A car bomb exploded early Saturday morning near a prison holding ISIS militants in Hasaka, Syria. Photo: SDF
ERBIL, Kurdistan Region – A car bomb exploded early Saturday morning in the Syrian city of Hasaka, close to a prison housing thousands of Islamic State (ISIS) prisoners, according to the Syrian Democratic Forces (SDF).
The bombing struck near Geweran prison in Hasaka, the capital of the eponymous province. The jail "holds thousands of ISIS prisoners," the SDF tweeted.
The SDF said ISIS is taking advantage of Turkey's military offensive into northeastern Syria that has drawn the Kurdish-led local forces focus to the border and away from the ongoing fight against the terror organization.
Five militants escaped a prison in Qamishli on Friday. The SDF blamed Turkish shelling for the security breach. ISIS claimed responsibility for a car bombing in the same city that killed four civilians and injured nine.

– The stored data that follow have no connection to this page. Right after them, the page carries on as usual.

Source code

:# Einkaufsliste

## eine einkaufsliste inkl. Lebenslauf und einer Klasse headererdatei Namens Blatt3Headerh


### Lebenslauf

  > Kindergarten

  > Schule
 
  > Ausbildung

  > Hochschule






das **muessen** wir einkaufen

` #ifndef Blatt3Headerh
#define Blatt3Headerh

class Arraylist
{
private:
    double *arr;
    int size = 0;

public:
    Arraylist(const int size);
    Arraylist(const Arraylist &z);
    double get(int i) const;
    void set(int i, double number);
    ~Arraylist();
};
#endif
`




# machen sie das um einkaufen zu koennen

Turkey on Wednesday launched its Operation Peace Spring against Kurdish forces in northeastern Syria, framing its offensive as a counter-terrorism effort to push the SDF, which Turkey accuses of having ties to the Kurdistan Workers' Party (PKK), away from the border and make space to settle as many as two million Syrian refugees.

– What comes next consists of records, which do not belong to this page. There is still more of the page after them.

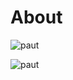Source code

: # About

![paut](https://github.com/cmmarques22/portefolio/assets/109068850/d966fdfe-5a6b-4cb0-96fa-c7f574bb02b3)

![paut](https://github.com/cmmarques22/portefolio/assets/109068850/e54230f8-6ddc-4fca-b4a3-d6b0f9f70d4b)
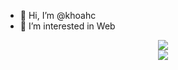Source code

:- 👋 Hi, I’m @khoahc
- 👀 I’m interested in Web
<!---
khoahc/khoahc is a ✨ special ✨ repository because its `README.md` (this file) appears on your GitHub profile.
You can click the Preview link to take a look at your changes.
--->
<div align=center>
  <img src="http://github-readme-streak-stats.herokuapp.com?user=khoahc&hide_border=true" />
</div>
<div align=center>
  <img src="https://github-readme-stats.vercel.app/api?username=khoahc&hide=contribs,prs" />
</div>
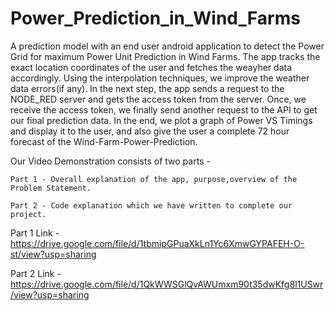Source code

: # Power_Prediction_in_Wind_Farms
A prediction model with an end user android application to detect the Power Grid for maximum Power Unit Prediction in Wind Farms.
The app tracks the exact location coordinates of the user and fetches the weayher data accordingly. Using the interpolation techniques, we improve the weather data errors(if any).
In the next step, the app sends a request to the NODE_RED server and gets the access token from the server.
Once, we receive the access token, we finally send another request to the API to get our final prediction data.
In the end, we plot a graph of Power VS Timings and display it to the user, and also give the user a complete 72 hour forecast of the Wind-Farm-Power-Prediction.




Our Video Demonstration consists of two parts -

	Part 1 - Overall explanation of the app, purpose,overview of the Problem Statement.
	
	Part 2 - Code explanation which we have written to complete our project.


Part 1 Link - https://drive.google.com/file/d/1tbmipGPuaXkLn1Yc6XmwGYPAFEH-O-st/view?usp=sharing

Part 2 Link - https://drive.google.com/file/d/1QkWWSGlQvAWUmxm90t35dwKfg8l1USwr/view?usp=sharing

The SDF, which was the US-led coalition's partnered ground force in the war against ISIS in Syria, is holding tens of thousands of militants and supporters in detention centres and camps. The spokesperson for the force said they can no longer be responsible for the ISIS detainees while Ankara carries out demographic change to eradicate Kurds from northeastern Syria.
"We are currently subject to a genocidal attack. There is a project to make a demographic change and eradicate Kurds," Mustafa Bali, SDF spokesperson told Rudaw on Friday.
He warned that the Turkish incursion has turned SDF's focus to the protection of Kurdish rights, rather than worrying about ISIS: "Therefore, our first duty is the protection of our people, border and soil."
This conflict could pave the way for the resurgence of ISIS in Syria, according to a new report by the International Crisis Group (ICG).
"Conflict between Turkey and the SDF along the Syrian-Turkish border almost certainly will relieve pressure on ISIS, which lost its last territorial foothold in eastern Syria in May 2019 but persists as a deadly insurgency," read the report published on Friday.
It called on the US and its allies to make Turkey stop its military action: "Most urgently, the U.S. and its allies should work to convince Turkey to halt its invasion of the north east, which could damage Turkey's international political standing and its domestic security."